While VAT is not applicable to second-hand property sales, legal, agency, and maintenance costs will see upward pressure, potentially discouraging property investments,” Arise said. 

She added that from an accounting and business perspective, the VAT increase necessitates strategic financial planning.

“Developers and property investors will need to adjust cost structures, while businesses must assess VAT efficiency and optimise cash flow management to accommodate higher operational costs.
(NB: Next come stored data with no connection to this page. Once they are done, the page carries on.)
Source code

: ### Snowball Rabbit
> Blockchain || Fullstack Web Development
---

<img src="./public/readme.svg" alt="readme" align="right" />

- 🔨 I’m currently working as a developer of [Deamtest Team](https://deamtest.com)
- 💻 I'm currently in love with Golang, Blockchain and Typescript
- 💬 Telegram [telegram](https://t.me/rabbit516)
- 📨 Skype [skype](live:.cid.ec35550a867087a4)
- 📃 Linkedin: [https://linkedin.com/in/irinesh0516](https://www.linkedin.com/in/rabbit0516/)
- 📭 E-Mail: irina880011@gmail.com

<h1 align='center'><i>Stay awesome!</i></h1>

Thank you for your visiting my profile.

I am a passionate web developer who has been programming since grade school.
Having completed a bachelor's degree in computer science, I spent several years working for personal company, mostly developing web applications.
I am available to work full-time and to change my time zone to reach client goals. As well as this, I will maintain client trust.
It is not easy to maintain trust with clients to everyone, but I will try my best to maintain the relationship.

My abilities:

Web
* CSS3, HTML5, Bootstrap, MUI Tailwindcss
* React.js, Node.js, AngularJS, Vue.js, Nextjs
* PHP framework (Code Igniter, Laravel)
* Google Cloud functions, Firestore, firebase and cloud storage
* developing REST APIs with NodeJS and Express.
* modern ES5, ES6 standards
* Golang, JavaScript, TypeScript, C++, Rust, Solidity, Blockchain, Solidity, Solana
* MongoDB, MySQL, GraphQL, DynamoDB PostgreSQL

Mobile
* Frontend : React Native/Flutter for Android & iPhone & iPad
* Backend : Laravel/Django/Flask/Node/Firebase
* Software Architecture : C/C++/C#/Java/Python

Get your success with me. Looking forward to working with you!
"Consumers, who are already facing cost-of-living pressures, may limit spending, which could negatively impact businesses dependent on discretionary purchases, such as home improvements, retail, and construction services. While the government claims that VAT is the least harmful tax adjustment compared to increasing corporate or personal income taxes, it still risks slowing economic activity in key sectors.

The academic said to mitigate the impact, businesses should reassess pricing models, explore tax-efficient structures, and time major expenses wisely before the next VAT hike in 2026. 

Arise said that meanwhile, the government may need to expand VAT relief measures or introduce targeted incentives to support industries most affected by the change.

Professor Waldo Krugell, an economist with the School of Economic Sciences at the North-West University (NWU) said the Minister of Finance "has truly performed a balancing act this year".

He said the big question, of course, was where he could cut spending or find additional sources of revenue. “In the end, he is continuing spending on the Social Relief of Distress grant, making provision for positions for doctors and teachers, and keeping the 5.5% salary increase for public servants on the books. He manages this by increasing the VAT rate by half a percentage point this year and another half next year. He does not provide any relief for bracket creep, but at least keeps the fuel levy unchanged. There is also support to protect the poorest against rising living costs in the form of increased grants and the addition of a few more VAT zero-rated products,” Krugell said.

The economist said Godongwana has done what he can with the limited fiscal space available. He said the Minister continues efforts to stabilise government debt, even though it will end up at a slightly higher level, promises more investment in infrastructure, and proposes plans to increasingly involve the private sector in electricity transmission and rail transport. “High-income earners will have to bear a larger share of the additional spending, but the VAT rate increase means that everyone will carry a part of the burden. Once the debate over rands and cents is settled, we should focus much more on how to accelerate the reform process.”